Records to process –
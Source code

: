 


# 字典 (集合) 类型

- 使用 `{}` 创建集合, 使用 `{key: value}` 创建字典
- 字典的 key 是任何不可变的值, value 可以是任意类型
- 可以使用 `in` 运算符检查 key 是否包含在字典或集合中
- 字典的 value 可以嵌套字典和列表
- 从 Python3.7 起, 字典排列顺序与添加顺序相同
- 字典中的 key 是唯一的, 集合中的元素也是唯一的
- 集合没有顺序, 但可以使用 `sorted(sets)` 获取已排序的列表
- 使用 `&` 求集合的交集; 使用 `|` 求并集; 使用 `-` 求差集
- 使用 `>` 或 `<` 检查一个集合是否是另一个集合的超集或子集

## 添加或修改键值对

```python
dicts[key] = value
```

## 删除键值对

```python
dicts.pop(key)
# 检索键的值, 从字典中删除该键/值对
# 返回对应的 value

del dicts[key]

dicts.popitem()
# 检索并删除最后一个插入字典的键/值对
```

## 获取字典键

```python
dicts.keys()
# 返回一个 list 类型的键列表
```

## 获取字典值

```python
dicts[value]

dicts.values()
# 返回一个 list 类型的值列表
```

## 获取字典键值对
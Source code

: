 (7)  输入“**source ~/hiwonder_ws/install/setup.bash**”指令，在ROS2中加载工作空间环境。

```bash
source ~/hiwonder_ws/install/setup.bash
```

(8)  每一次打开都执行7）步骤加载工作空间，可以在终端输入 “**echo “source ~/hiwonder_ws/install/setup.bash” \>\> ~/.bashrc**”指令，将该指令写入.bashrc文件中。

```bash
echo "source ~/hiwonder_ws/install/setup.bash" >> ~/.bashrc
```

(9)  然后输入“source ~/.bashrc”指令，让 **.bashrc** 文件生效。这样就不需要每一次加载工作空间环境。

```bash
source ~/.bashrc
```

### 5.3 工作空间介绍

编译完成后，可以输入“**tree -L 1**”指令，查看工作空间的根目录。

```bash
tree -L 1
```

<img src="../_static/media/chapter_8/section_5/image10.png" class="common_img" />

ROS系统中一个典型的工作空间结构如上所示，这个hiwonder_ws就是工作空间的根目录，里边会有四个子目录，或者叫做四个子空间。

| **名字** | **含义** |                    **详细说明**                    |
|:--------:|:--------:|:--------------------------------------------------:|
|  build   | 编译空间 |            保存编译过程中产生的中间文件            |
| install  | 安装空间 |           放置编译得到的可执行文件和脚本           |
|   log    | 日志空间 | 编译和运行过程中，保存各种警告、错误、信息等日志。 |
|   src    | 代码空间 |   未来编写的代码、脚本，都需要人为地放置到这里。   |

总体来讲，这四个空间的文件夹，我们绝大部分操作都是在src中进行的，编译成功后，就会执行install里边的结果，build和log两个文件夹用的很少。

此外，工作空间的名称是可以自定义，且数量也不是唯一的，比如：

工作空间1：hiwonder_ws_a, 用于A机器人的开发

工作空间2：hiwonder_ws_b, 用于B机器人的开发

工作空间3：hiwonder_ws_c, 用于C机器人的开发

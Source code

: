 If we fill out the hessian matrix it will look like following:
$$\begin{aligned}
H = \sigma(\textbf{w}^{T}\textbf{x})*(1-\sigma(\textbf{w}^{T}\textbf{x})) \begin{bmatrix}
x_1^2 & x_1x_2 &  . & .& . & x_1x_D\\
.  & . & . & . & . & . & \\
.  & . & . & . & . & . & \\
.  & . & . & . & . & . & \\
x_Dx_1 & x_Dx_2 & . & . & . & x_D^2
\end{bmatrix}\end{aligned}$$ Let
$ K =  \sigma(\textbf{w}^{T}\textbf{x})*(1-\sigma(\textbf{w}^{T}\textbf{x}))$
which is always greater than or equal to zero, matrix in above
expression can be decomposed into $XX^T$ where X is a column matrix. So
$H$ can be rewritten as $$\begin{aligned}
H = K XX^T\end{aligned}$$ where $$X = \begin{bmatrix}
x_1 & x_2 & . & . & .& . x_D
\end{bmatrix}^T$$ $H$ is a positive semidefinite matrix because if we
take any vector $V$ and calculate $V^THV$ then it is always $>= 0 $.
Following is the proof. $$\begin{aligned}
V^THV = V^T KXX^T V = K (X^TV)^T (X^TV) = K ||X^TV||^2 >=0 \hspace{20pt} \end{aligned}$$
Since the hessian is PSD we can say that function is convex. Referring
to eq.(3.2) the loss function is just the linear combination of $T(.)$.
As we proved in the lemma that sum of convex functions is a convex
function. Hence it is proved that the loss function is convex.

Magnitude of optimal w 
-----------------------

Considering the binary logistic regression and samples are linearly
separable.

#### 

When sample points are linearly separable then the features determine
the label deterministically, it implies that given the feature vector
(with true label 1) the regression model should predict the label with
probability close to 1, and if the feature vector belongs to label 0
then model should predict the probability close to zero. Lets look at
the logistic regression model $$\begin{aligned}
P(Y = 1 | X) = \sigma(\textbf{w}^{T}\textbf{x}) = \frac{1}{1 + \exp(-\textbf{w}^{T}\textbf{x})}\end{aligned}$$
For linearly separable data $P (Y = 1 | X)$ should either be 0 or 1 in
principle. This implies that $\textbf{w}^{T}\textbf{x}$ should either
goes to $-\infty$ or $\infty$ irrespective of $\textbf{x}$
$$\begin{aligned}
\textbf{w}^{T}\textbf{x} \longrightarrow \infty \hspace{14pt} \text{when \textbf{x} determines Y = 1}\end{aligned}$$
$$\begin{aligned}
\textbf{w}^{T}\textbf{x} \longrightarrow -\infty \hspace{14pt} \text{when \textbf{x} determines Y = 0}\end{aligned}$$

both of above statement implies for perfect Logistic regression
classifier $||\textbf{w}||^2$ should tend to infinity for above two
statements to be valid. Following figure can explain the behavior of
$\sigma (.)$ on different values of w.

Work order – Transcribe each line of the data above, unaltered, from the one where "because if we" appears to the one where "the logistic regression" appears, inclusive of both.

Exercise result –
\end{bmatrix}^T$$ $H$ is a positive semidefinite matrix because if we
take any vector $V$ and calculate $V^THV$ then it is always $>= 0 $.
Following is the proof. $$\begin{aligned}
V^THV = V^T KXX^T V = K (X^TV)^T (X^TV) = K ||X^TV||^2 >=0 \hspace{20pt} \end{aligned}$$
Since the hessian is PSD we can say that function is convex. Referring
to eq.(3.2) the loss function is just the linear combination of $T(.)$.
As we proved in the lemma that sum of convex functions is a convex
function. Hence it is proved that the loss function is convex.

Magnitude of optimal w 
-----------------------

Considering the binary logistic regression and samples are linearly
separable.

#### 

When sample points are linearly separable then the features determine
the label deterministically, it implies that given the feature vector
(with true label 1) the regression model should predict the label with
probability close to 1, and if the feature vector belongs to label 0
then model should predict the probability close to zero. Lets look at
the logistic regression model $$\begin{aligned}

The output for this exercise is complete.